## [The task]
Since the pictures are not wanted, reproduce only the rest of the records, exactly as given.

---

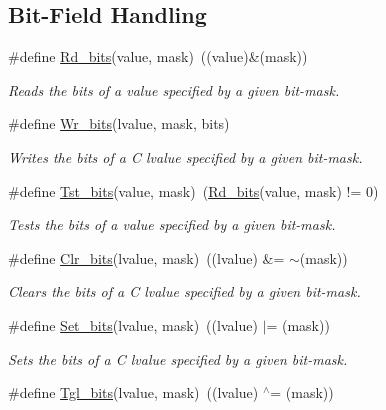 \subsection*{Bit-\/\-Field Handling}
\begin{DoxyCompactItemize}
\item 
\#define \hyperlink{group__group__xmega__utils_ga53d9294b7065346ffa04d7991d2bc31e}{Rd\-\_\-bits}(value, mask)~((value)\&(mask))
\begin{DoxyCompactList}\small\item\em Reads the bits of a value specified by a given bit-\/mask. \end{DoxyCompactList}\item 
\#define \hyperlink{group__group__xmega__utils_ga97b2bc0b5cdc7ec5293b7a5304cee0f0}{Wr\-\_\-bits}(lvalue, mask, bits)
\begin{DoxyCompactList}\small\item\em Writes the bits of a C lvalue specified by a given bit-\/mask. \end{DoxyCompactList}\item 
\#define \hyperlink{group__group__xmega__utils_gab1e92741077b101e6b2df74880e71e96}{Tst\-\_\-bits}(value, mask)~(\hyperlink{group__group__xmega__utils_ga53d9294b7065346ffa04d7991d2bc31e}{Rd\-\_\-bits}(value, mask) != 0)
\begin{DoxyCompactList}\small\item\em Tests the bits of a value specified by a given bit-\/mask. \end{DoxyCompactList}\item 
\#define \hyperlink{group__group__xmega__utils_gaffbccbb234075f838e181522c864605f}{Clr\-\_\-bits}(lvalue, mask)~((lvalue) \&= $\sim$(mask))
\begin{DoxyCompactList}\small\item\em Clears the bits of a C lvalue specified by a given bit-\/mask. \end{DoxyCompactList}\item 
\#define \hyperlink{group__group__xmega__utils_ga589436fa123e32e1063488ebd7fdc923}{Set\-\_\-bits}(lvalue, mask)~((lvalue) $|$=  (mask))
\begin{DoxyCompactList}\small\item\em Sets the bits of a C lvalue specified by a given bit-\/mask. \end{DoxyCompactList}\item 
\#define \hyperlink{group__group__xmega__utils_ga9f29d1e990286322697ae8d0f4e365e0}{Tgl\-\_\-bits}(lvalue, mask)~((lvalue) $^\wedge$=  (mask))

\end{DoxyCompactItemize}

---

## [Exercise result]
 \subsection*{Bit-\/\-Field Handling}
\begin{DoxyCompactItemize}
\item 
\#define \hyperlink{group__group__xmega__utils_ga53d9294b7065346ffa04d7991d2bc31e}{Rd\-\_\-bits}(value, mask)~((value)\&(mask))
\begin{DoxyCompactList}\small\item\em Reads the bits of a value specified by a given bit-\/mask. \end{DoxyCompactList}\item 
\#define \hyperlink{group__group__xmega__utils_ga97b2bc0b5cdc7ec5293b7a5304cee0f0}{Wr\-\_\-bits}(lvalue, mask, bits)
\begin{DoxyCompactList}\small\item\em Writes the bits of a C lvalue specified by a given bit-\/mask. \end{DoxyCompactList}\item 
\#define \hyperlink{group__group__xmega__utils_gab1e92741077b101e6b2df74880e71e96}{Tst\-\_\-bits}(value, mask)~(\hyperlink{group__group__xmega__utils_ga53d9294b7065346ffa04d7991d2bc31e}{Rd\-\_\-bits}(value, mask) != 0)
\begin{DoxyCompactList}\small\item\em Tests the bits of a value specified by a given bit-\/mask. \end{DoxyCompactList}\item 
\#define \hyperlink{group__group__xmega__utils_gaffbccbb234075f838e181522c864605f}{Clr\-\_\-bits}(lvalue, mask)~((lvalue) \&= $\sim$(mask))
\begin{DoxyCompactList}\small\item\em Clears the bits of a C lvalue specified by a given bit-\/mask. \end{DoxyCompactList}\item 
\#define \hyperlink{group__group__xmega__utils_ga589436fa123e32e1063488ebd7fdc923}{Set\-\_\-bits}(lvalue, mask)~((lvalue) $|$=  (mask))
\begin{DoxyCompactList}\small\item\em Sets the bits of a C lvalue specified by a given bit-\/mask. \end{DoxyCompactList}\item 
\#define \hyperlink{group__group__xmega__utils_ga9f29d1e990286322697ae8d0f4e365e0}{Tgl\-\_\-bits}(lvalue, mask)~((lvalue) $^\wedge$=  (mask))

\end{DoxyCompactItemize}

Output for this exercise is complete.